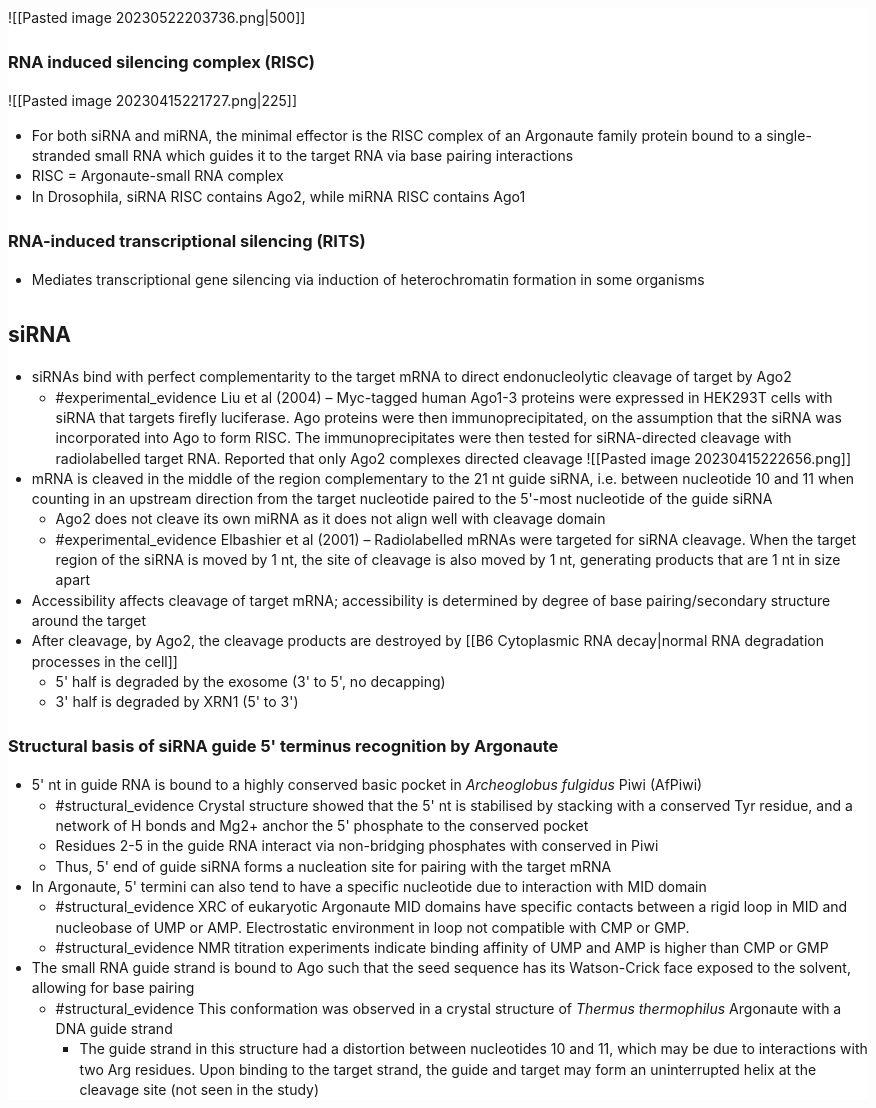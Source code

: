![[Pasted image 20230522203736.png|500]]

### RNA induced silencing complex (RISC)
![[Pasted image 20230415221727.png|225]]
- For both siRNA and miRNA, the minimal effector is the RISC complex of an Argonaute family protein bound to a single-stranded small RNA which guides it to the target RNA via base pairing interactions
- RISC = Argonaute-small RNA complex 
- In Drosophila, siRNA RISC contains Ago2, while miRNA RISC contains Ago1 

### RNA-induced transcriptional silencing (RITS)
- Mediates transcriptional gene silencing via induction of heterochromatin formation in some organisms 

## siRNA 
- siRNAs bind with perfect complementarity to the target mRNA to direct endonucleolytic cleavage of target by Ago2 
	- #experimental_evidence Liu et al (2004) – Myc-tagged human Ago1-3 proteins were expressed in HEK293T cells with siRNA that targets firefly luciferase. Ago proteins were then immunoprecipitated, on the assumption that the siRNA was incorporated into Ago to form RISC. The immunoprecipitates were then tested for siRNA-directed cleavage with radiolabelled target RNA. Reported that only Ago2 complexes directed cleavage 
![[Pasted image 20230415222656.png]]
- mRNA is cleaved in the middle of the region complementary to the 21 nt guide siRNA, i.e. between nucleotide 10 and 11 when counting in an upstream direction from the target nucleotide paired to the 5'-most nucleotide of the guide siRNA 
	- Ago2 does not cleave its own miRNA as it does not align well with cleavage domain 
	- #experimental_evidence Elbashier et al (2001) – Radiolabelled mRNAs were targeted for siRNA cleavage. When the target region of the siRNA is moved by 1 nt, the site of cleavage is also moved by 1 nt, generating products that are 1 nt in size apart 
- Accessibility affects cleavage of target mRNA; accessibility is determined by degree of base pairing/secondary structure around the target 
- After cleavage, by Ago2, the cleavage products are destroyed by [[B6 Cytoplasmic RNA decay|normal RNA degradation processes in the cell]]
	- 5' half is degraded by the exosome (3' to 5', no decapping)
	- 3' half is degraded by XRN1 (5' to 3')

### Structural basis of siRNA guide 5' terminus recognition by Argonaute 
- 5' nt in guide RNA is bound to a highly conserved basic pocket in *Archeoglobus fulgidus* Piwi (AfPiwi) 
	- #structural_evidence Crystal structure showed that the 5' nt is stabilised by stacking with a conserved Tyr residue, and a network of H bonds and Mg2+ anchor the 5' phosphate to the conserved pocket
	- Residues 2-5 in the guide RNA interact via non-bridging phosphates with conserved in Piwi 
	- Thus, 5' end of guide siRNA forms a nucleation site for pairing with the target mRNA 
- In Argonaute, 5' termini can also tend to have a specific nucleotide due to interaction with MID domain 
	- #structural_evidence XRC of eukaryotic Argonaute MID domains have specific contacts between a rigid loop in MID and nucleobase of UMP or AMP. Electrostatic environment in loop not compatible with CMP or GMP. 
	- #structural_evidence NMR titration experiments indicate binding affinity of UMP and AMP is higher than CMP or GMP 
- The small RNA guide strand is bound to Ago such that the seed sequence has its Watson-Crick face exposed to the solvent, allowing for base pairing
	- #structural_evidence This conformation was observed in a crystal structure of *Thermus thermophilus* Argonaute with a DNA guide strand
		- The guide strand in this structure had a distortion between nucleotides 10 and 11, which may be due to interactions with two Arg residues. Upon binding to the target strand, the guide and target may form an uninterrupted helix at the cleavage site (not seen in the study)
■ ■ ■ ■ ■ ■ ■
Task brief: Your answer should be the lines from the first record down to the line containing "- siRNAs bind", restated exactly, with no pictures.

Output of the task:
Source code

:![[Pasted image 20230522203736.png|500]]

### RNA induced silencing complex (RISC)
![[Pasted image 20230415221727.png|225]]
- For both siRNA and miRNA, the minimal effector is the RISC complex of an Argonaute family protein bound to a single-stranded small RNA which guides it to the target RNA via base pairing interactions
- RISC = Argonaute-small RNA complex 
- In Drosophila, siRNA RISC contains Ago2, while miRNA RISC contains Ago1 

### RNA-induced transcriptional silencing (RITS)
- Mediates transcriptional gene silencing via induction of heterochromatin formation in some organisms 

## siRNA 
- siRNAs bind with perfect complementarity to the target mRNA to direct endonucleolytic cleavage of target by Ago2 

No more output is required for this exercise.